Serving the campus of the University of Alabama since 1894

The Crimson White

    UA researchers say holiday travel dangerous

    The study, conducted by UA researchers at the University of Alabama Center for Advanced Public Safety, looks at traffic statistics during the week of Thanksgiving and the impact they have on the state of Alabama.

    According to a release from UA, “The study employed the Critical Analysis Reporting Environment, or CARE, a software analysis system developed by CAPS research and development personnel to automatically mine information from existing databases. The Alabama Department of Public Safety provided crash records for the study.”

    David Brown, a research associate for the UA Center for Advanced Public Safety, directed the study.

    According to a release from UA that looked at the study’s data, “Crashes involving deer are 77 percent more likely during Thanksgiving week than the rest of the year, and crashes where drivers swerved to avoid deer are about 40 percent more likely.”

    Given that deer season begins in November, there is a correlation between crashes and deer.

    The release goes on to report, “Crashes caused by a driver under the influence of alcohol or drugs are also more prevalent during Thanksgiving week. During the past five years, these crashes were 27 percent more likely, with the crashes concentrated between 7 p.m. to 5 a.m. Thursday, Friday and Saturday, according to CAPS.”

    Brown stressed the influx of drivers and travelers during the Thanksgiving holiday, and the impact they have on the roads.

    “The problem is that certain days (as given in the report) have dramatically higher traffic counts. This is made up for by very few crashes on Thanksgiving Day itself. So, this is what we were trying to emphasize,” Brown said. “When everyone is out there at once things get more hazardous for any given driver. There are more encounters, more conflicts, and more people distracted by the phones and texting. Put a little rain in the mix and you really have a problem.”

    The issue of weather impacting automobile accidents is prevalent too.

    The University’s release that looks at the statistics from the study reveals, “Another more prevalent cause for collisions is weather. Rain was considered a major factor in about 16 percent more crashes observed than during the rest of the year. Also, the cause listed as “too fast for conditions” was reported about 12 percent more than at other times, according to CAPS.”

    Some students had positive reactions toward driving and the statistics.

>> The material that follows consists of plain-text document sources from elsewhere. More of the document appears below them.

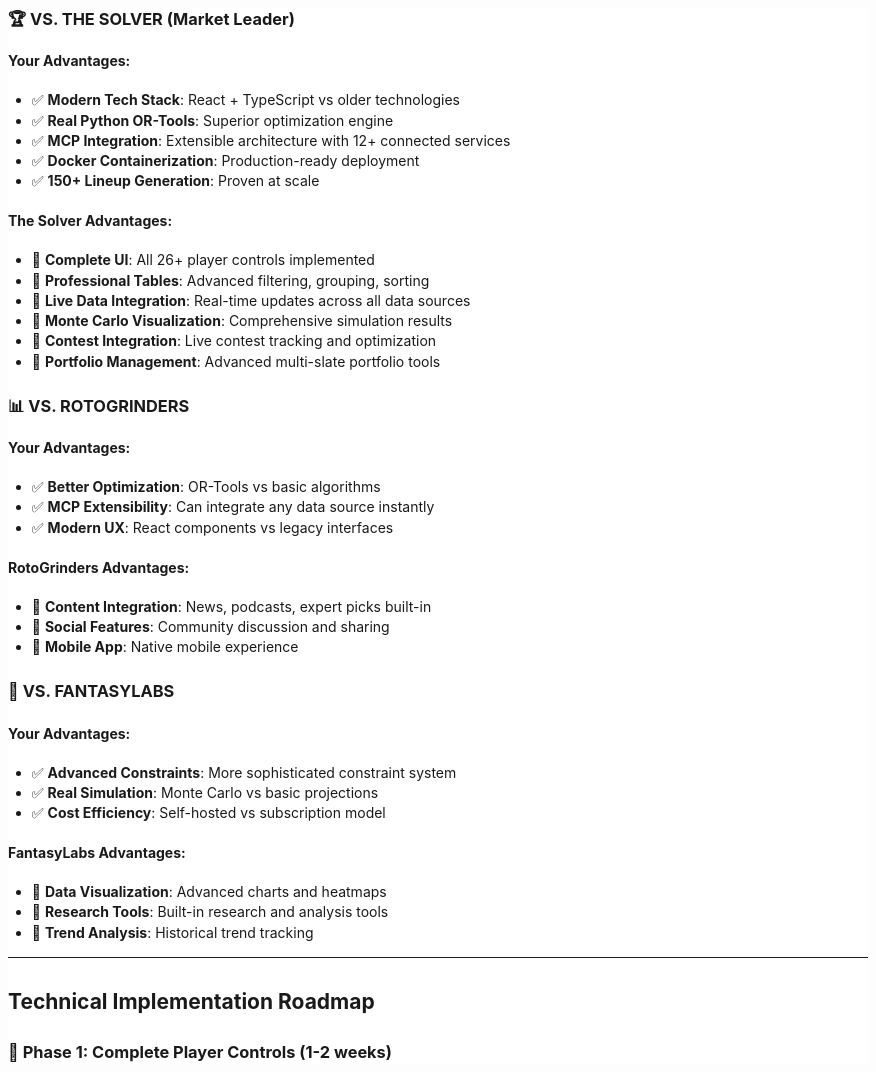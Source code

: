 ### 🏆 **VS. THE SOLVER** (Market Leader)

#### **Your Advantages:**

- ✅ **Modern Tech Stack**: React + TypeScript vs older technologies
- ✅ **Real Python OR-Tools**: Superior optimization engine
- ✅ **MCP Integration**: Extensible architecture with 12+ connected services
- ✅ **Docker Containerization**: Production-ready deployment
- ✅ **150+ Lineup Generation**: Proven at scale

#### **The Solver Advantages:**

- 🔴 **Complete UI**: All 26+ player controls implemented
- 🔴 **Professional Tables**: Advanced filtering, grouping, sorting
- 🔴 **Live Data Integration**: Real-time updates across all data sources
- 🔴 **Monte Carlo Visualization**: Comprehensive simulation results
- 🔴 **Contest Integration**: Live contest tracking and optimization
- 🔴 **Portfolio Management**: Advanced multi-slate portfolio tools

### 📊 **VS. ROTOGRINDERS**

#### **Your Advantages:**

- ✅ **Better Optimization**: OR-Tools vs basic algorithms
- ✅ **MCP Extensibility**: Can integrate any data source instantly
- ✅ **Modern UX**: React components vs legacy interfaces

#### **RotoGrinders Advantages:**

- 🔴 **Content Integration**: News, podcasts, expert picks built-in
- 🔴 **Social Features**: Community discussion and sharing
- 🔴 **Mobile App**: Native mobile experience

### 🎯 **VS. FANTASYLABS**

#### **Your Advantages:**

- ✅ **Advanced Constraints**: More sophisticated constraint system
- ✅ **Real Simulation**: Monte Carlo vs basic projections
- ✅ **Cost Efficiency**: Self-hosted vs subscription model

#### **FantasyLabs Advantages:**

- 🔴 **Data Visualization**: Advanced charts and heatmaps
- 🔴 **Research Tools**: Built-in research and analysis tools
- 🔴 **Trend Analysis**: Historical trend tracking

---

## Technical Implementation Roadmap

### 🚀 **Phase 1: Complete Player Controls (1-2 weeks)**
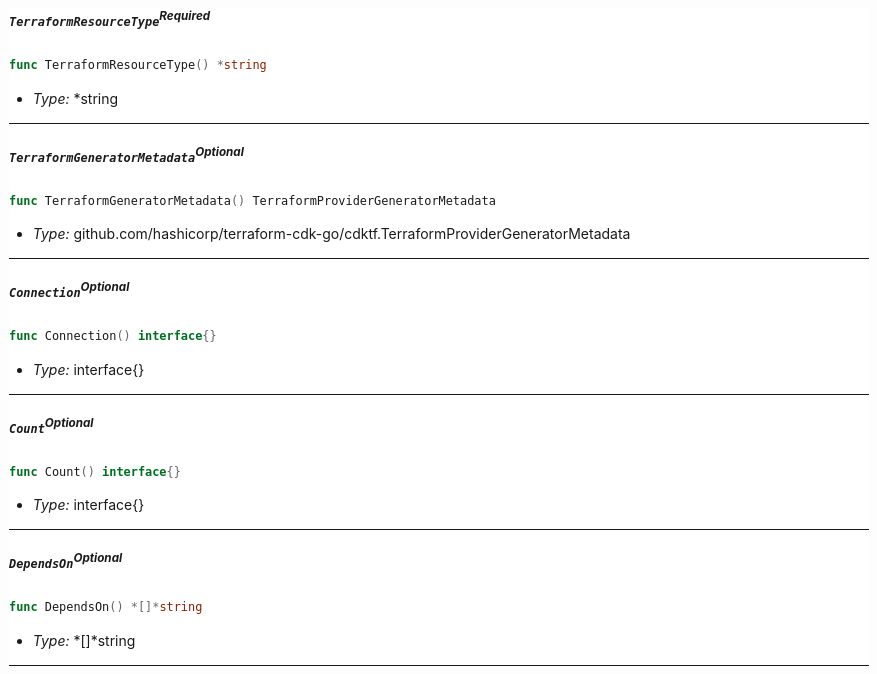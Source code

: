 
##### `TerraformResourceType`<sup>Required</sup> <a name="TerraformResourceType" id="rhizo-co-terraform-provider-oci.psqlBackup.PsqlBackup.property.terraformResourceType"></a>

```go
func TerraformResourceType() *string
```

- *Type:* *string

---

##### `TerraformGeneratorMetadata`<sup>Optional</sup> <a name="TerraformGeneratorMetadata" id="rhizo-co-terraform-provider-oci.psqlBackup.PsqlBackup.property.terraformGeneratorMetadata"></a>

```go
func TerraformGeneratorMetadata() TerraformProviderGeneratorMetadata
```

- *Type:* github.com/hashicorp/terraform-cdk-go/cdktf.TerraformProviderGeneratorMetadata

---

##### `Connection`<sup>Optional</sup> <a name="Connection" id="rhizo-co-terraform-provider-oci.psqlBackup.PsqlBackup.property.connection"></a>

```go
func Connection() interface{}
```

- *Type:* interface{}

---

##### `Count`<sup>Optional</sup> <a name="Count" id="rhizo-co-terraform-provider-oci.psqlBackup.PsqlBackup.property.count"></a>

```go
func Count() interface{}
```

- *Type:* interface{}

---

##### `DependsOn`<sup>Optional</sup> <a name="DependsOn" id="rhizo-co-terraform-provider-oci.psqlBackup.PsqlBackup.property.dependsOn"></a>

```go
func DependsOn() *[]*string
```

- *Type:* *[]*string

---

    “I am driving home to Houston, Texas for Thanksgiving Break. I feel very safe on the roads because I always drive with two or more people since it’s an 11-hour drive,” said Casey Carpenter, a freshman majoring in psychology.

    Emma Pimental, a freshman majoring in elementary education, said she feels safe as well, even though she won’t be going home for the break.

    “I am not driving home since I live in Massachusetts, but if I were to drive home, I would feel safe on he road because I am used to driving,” Pimental said.

    Brown said drivers don’t need to worry, they just need to be safe.

    “There is no reason to fear if a driver will stay away from drugs, alcohol, and cell phones, go the speed limit and be sure to buckle up,” he said. “And be particularly watchful in the rural areas for deer. Simple precautions can save your life.”